Ich glaube das mit der Hoffnung aufgeben, macht man erstmal für sich.
Nicht mehr an ein Wir glauben. Es einfach komplett streichen. Weil es einseitig ja nicht geht.
Das ist vielleicht der schwerste Gang, den man gehen muss...
aber es kann gut sein, dass dieser auch nötig ist,
um wieder Attraktivität und nicht hoffnungsvolle Klammerhaltung auszustrahlen.
Egal für wen, erstmal. Die Ex wird dadurch dann nur eine von vielen Optionen,
die dir die Frauenwelt bietet. Sie rückt zurück ins Gl. der Masse.
So traurig sich das erstmal anhört...aber man neutralisiert sie.
Natürlich kann es in dieser Masse sein, dass sie wieder Gefühle entdeckt, dich sieht
und sie wird für dich aus dieser Masse herausstechen und du wirst sie sehen,
dich wieder daran erinnern. Aber damit sie neutralisiert wird, muss sie wieder in die Einheit "alle Frauen auf dieser Welt",
auf die du vor ihr auch geblickt hast und sie daraus erwählt hast.
Warum muss das so sein? Aus zweierlei Gründen,
wie schon gerade geschrieben.
Du strahlst dann dadurch erst auch mal allgemein Attraktivität für alle Frauen aus.
Evt. darunter auch deine Ex. Und es macht dich offener.
Und: Durch das Neutralisieren nimmt man Abstand. Nicht, dass alles vergessen ist, was war.
Aber es löst Verkrampfung, Unausgeglichenheit, Unnatürlichkeit.
Das berühmte Loslassen. Es gibt nur Hoffnung, wenn man loslässt.
Und hier ist der Begriff Hoffnung allgemein zu verstehen. Nicht zielgerichtet auf deine Ex oder eine Person.
Hoffnung, Egal für was. Für was Neues, für das Vergangene. Alles fließt, man weiß es nicht.

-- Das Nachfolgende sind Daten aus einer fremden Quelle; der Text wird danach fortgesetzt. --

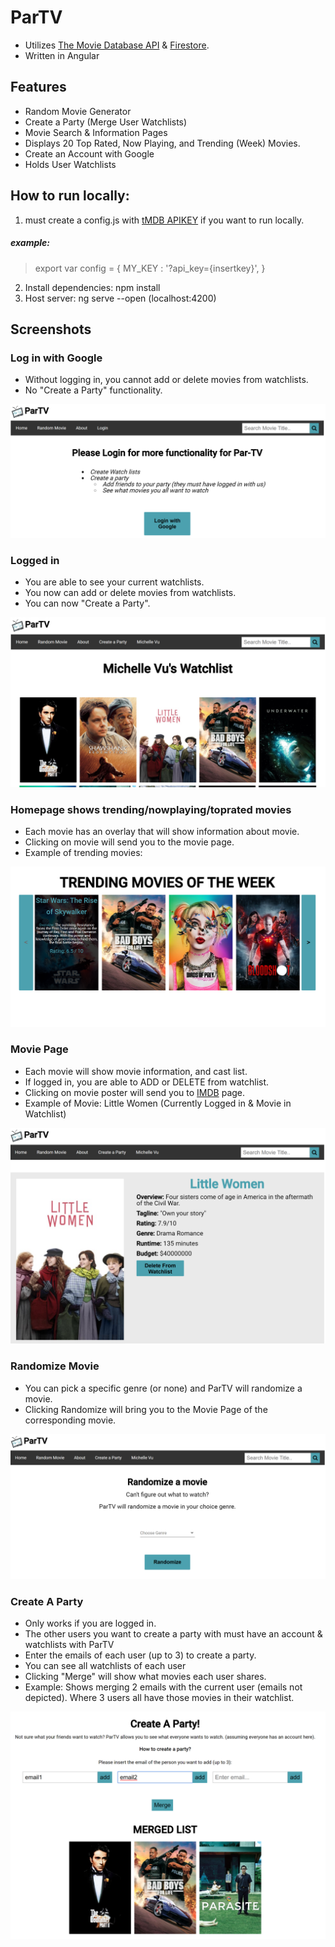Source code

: # ParTV
- Utilizes [The Movie Database API](https://developers.themoviedb.org/3/getting-started/introduction) & [Firestore](https://firebase.google.com/docs/firestore).
- Written in Angular

## Features
- Random Movie Generator
- Create a Party (Merge User Watchlists)
- Movie Search & Information Pages
- Displays 20 Top Rated, Now Playing, and Trending (Week) Movies.
- Create an Account with Google
- Holds User Watchlists

## How to run locally: 
1. must create a config.js with [tMDB APIKEY](https://developers.themoviedb.org/3/getting-started/introduction) if you want to run locally.
##### example:
> export var config = {
    MY_KEY : '?api_key={insertkey}',
  }
2. Install dependencies: npm install  
3. Host server: ng serve --open (localhost:4200)

## Screenshots

### Log in with Google
- Without logging in, you cannot add or delete movies from watchlists.
- No "Create a Party" functionality.
<img src="./src/assets/screenshots/login_example.png">

### Logged in
- You are able to see your current watchlists.
- You now can add or delete movies from watchlists.
- You can now "Create a Party".
<img src="./src/assets/screenshots/logged_in_example.png" >

### Homepage shows trending/nowplaying/toprated movies
- Each movie has an overlay that will show information about movie.
- Clicking on movie will send you to the movie page.
- Example of trending movies:
<img src="./src/assets/screenshots/trending_example.png" >


### Movie Page
- Each movie will show movie information, and cast list.
- If logged in, you are able to ADD or DELETE from watchlist.
- Clicking on movie poster will send you to [IMDB](https://www.imdb.com/) page.
- Example of Movie: Little Women (Currently Logged in & Movie in Watchlist)
<img src="./src/assets/screenshots/movie_example.png" >

### Randomize Movie
- You can pick a specific genre (or none) and ParTV will randomize a movie.
- Clicking Randomize will bring you to the Movie Page of the corresponding movie.
<img src="./src/assets/screenshots/random_example.png" >

### Create A Party
- Only works if you are logged in.
- The other users you want to create a party with must have an account & watchlists with ParTV
- Enter the emails of each user (up to 3) to create a party.
- You can see all watchlists of each user
- Clicking "Merge" will show what movies each user shares.
- Example: Shows merging 2 emails with the current user (emails not depicted). Where 3 users all have those movies in their watchlist.
<img src="./src/assets/screenshots/cop_example.png" >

Du analysierst sehr viel. Deutest viel. Deutest um. Änderst Haltungen,
drehst von links auf rechts und wieder zurück.
Fahr doch mal weg und knips dein Hirn größtmöglich aus.
Es ist gut zu reflektieren..aber alles in Maßen.
Du merkst selbst, dass du manche Dinge nicht beeinflussen kannst.
Und egal wie man sie dreht und wendet...sie bestehen und sie bilden gerade die Wirklichkeit ab.
Du wirst auf die Art und Weise nicht zu einem Punkt kommen...so alles verarbeitet,
alles in Schubladen...alles fertiganalysiert...lets go.
Dafür ist das alles viel zu wenig berechenbar, weil es um Menschen geht..um deine Gefühle..
deine Beeinflussungen, dein tägliches Leben...Konstanten und Unkonstanten...
Überraschungen usw...schlicht das Leben einfach. Da gibts immer was zu analysieren..
und vieles kann man in Richtungen deuten. Doch wohin führts?